Y, ciertamente, esa era la clase de hombre que era.

Tenía reloj, pero jamás lo usaba a no ser para controlar el tiempo de sus ensayos y experimentos. Su noción del tiempo era nula. Si sentía hambre, se las arreglaba para pedir algo que comer. Si no podía mantenerse despierto, siempre encontraba algún lugar donde echar una pestañeada. Cuando terminaba lo que estaba haciendo, o quizás, se sentía desmoralizado se iba a una cabaña que poseía en un lago, hacia el norte, y pasaba allí holgazaneando un día o una semana.

Se olvidaba tan a menudo de asistir a clases, iba tan de vez en cuando a las conferencias que la administración de la universidad se dio por vencida. Le dejaron mantener su laboratorio y quedarse allí con sus jaulas de conejillos de India y ratas y lodos sus apáralos. Pero, les valía la pena. Constantemente salía con algo que resplandecía de publicidad, no sólo para él mismo sino también para la universidad. En cuanto a él concernía, la universidad podía quedarse con todo. Para Carletan Stirling, lo que estuviera dentro del público, de la prensa, o fuera de todo, le daba exactamente lo mismo.

El objeto de su vida eran sus experimentos, el incesante escudriñar en los misterios que eran como un desafío para él. Tenía un departamento, pero, a veces pasaba días y días sin ir a él. Los cheques con su sueldo los acumulaba en un cajón hasta que la sección de contabilidad de la universidad le telefoneaba urgentemente para saber que había sucedido. En cierta oportunidad, ganó un premio, no uno de esos premios grandes, imponentes, pero sí uno de gran honor y con algo de dinero por añadidura, y se olvidó absolutamente de asistir al almuerzo con que le festejaban y en que le harían entrega del premio.
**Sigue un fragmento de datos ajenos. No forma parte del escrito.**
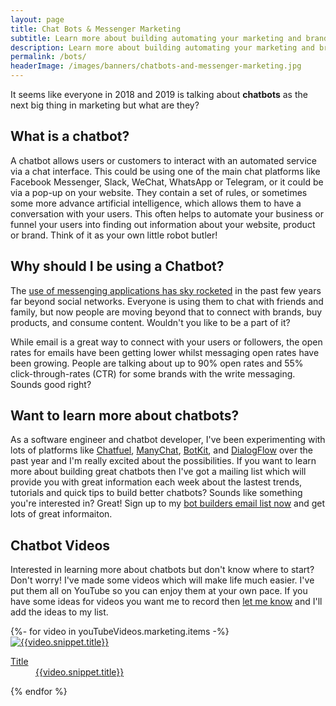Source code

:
 ```yaml
---
layout: page
title: Chat Bots & Messenger Marketing
subtitle: Learn more about building automating your marketing and brands using chatbots and Facebook Messenger
description: Learn more about building automating your marketing and brands using chatbots and Facebook Messenger
permalink: /bots/
headerImage: /images/banners/chatbots-and-messenger-marketing.jpg
---
```


It seems like everyone in 2018 and 2019 is talking about **chatbots** as the next big thing in marketing but what are they?

## What is a chatbot?

A chatbot allows users or customers to interact with an automated service via a chat interface. This could be using one of the main chat platforms like Facebook Messenger, Slack, WeChat, WhatsApp or Telegram, or it could be via a pop-up on your website. They contain a set of rules, or sometimes some more advance artificial intelligence, which allows them to have a conversation with your users. This often helps to automate your business or funnel your users into finding out information about your website, product or brand. Think of it as your own little robot butler!

## Why should I be using a Chatbot?

The [use of messenging applications has sky rocketed](https://www.businessinsider.com/the-messaging-app-report-2015-11) in the past few years far beyond social networks. Everyone is using them to chat with friends and family, but now people are moving beyond that to connect with brands, buy products, and consume content. Wouldn't you like to be a part of it?

While email is a great way to connect with your users or followers, the open rates for emails have been getting lower whilst messaging open rates have been growing. People are talking about up to 90% open rates and 55% click-through-rates (CTR) for some brands with the write messaging. Sounds good right?

## Want to learn more about chatbots?

As a software engineer and chatbot developer, I've been experimenting with lots of platforms like [Chatfuel](https://chatfuel.com), [ManyChat](https://manychat.com/), [BotKit](https://botkit.ai/), and [DialogFlow](https://dialogflow.com/) over the past year and I'm really excited about the possibilities. If you want to learn more about building great chatbots then I've got a mailing list which will provide you with great information each week about the lastest trends, tutorials and quick tips to build better chatbots? Sounds like something you're interested in? Great! Sign up to my [bot builders email list now](/bots/sign-up-bot-building-for-beginners/) and get lots of great informaiton.

## Chatbot Videos

Interested in learning more about chatbots but don't know where to start? Don't worry! I've made some videos which will make life much easier. I've put them all on YouTube so you can enjoy them at your own pace. If you have some ideas for videos you want me to record then [let me know](/contact) and I'll add the ideas to my list.

<article>
  <div class="cf pa2">
{%- for video in youTubeVideos.marketing.items -%}
    <div class="fl w-100 w-50-ns pa2">
      <a href="https://www.youtube.com/watch?v={{video.snippet.resourceId.videoId}}" class="db link tc" target="_blank" rel="noreferrer">
        <img src="{{video.snippet.thumbnails.high.url}}" alt="{{video.snippet.title}}" class="w-100 db outline black-10 grow"/>
        <dl class="mt2 f6 f5-ns fw5 lh-copy">
          <dt class="clip">Title</dt>
          <dd class="ml0 near-black truncate w-100">{{video.snippet.title}}</dd>
        </dl>
      </a>
    </div>
{% endfor %}
  </div>
</article>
Y ahora, estaba allí, tendido sobre el sillón, con la cabeza echada hacia atrás y sus largas piernas extendiéndose hasta bajo las sombras de la consola de la radio. Roncaba suavemente y no se parecía en nada a uno de los más promisorios investigadores del mundo, sino más bien un transeúnte que había encontrado un lugar donde dormir. No solo necesitaba afeitarse más también un buen corte de pelo. El nudo de su corbata era una ruina y estaba colgando hacia un lado, y lleno de manchas, más que seguro que eran manchas de la sopa que había tomado distraídamente mientras continuaba luchando con uno de esos problemas que siempre le estaban preocupando.

Entré en la habitación y poniendo una mano sobre su hombro, le remecí suavemente.

Se despertó con toda tranquilidad, sin asustarse, y me miró sonriendo.

—Hola, Parker, — me dijo.

—Hola — le respondí —. Te habría dejado seguir durmiendo, pero tuve miedo que se te rompiera el cuello por la forma en que lo tenías.

Se desenrolló y puso de pié trabajosamente, después me siguió hacia la oficina.

—Es casi de mañana — dijo, echando una mirada a las ventanas —. Es hora de despertarse.

Me fijé que las ventanas ya no estaban oscuras sino que reflejaban un color grisáceo.

Pasó sus dedos por el enmarañado pelo, y se restregó el rostro con la mano. Después, metió la mano en uno de sus bolsillos y sacó un puñado de arrugados billetes. Eligió dos de ellos y me los extendió.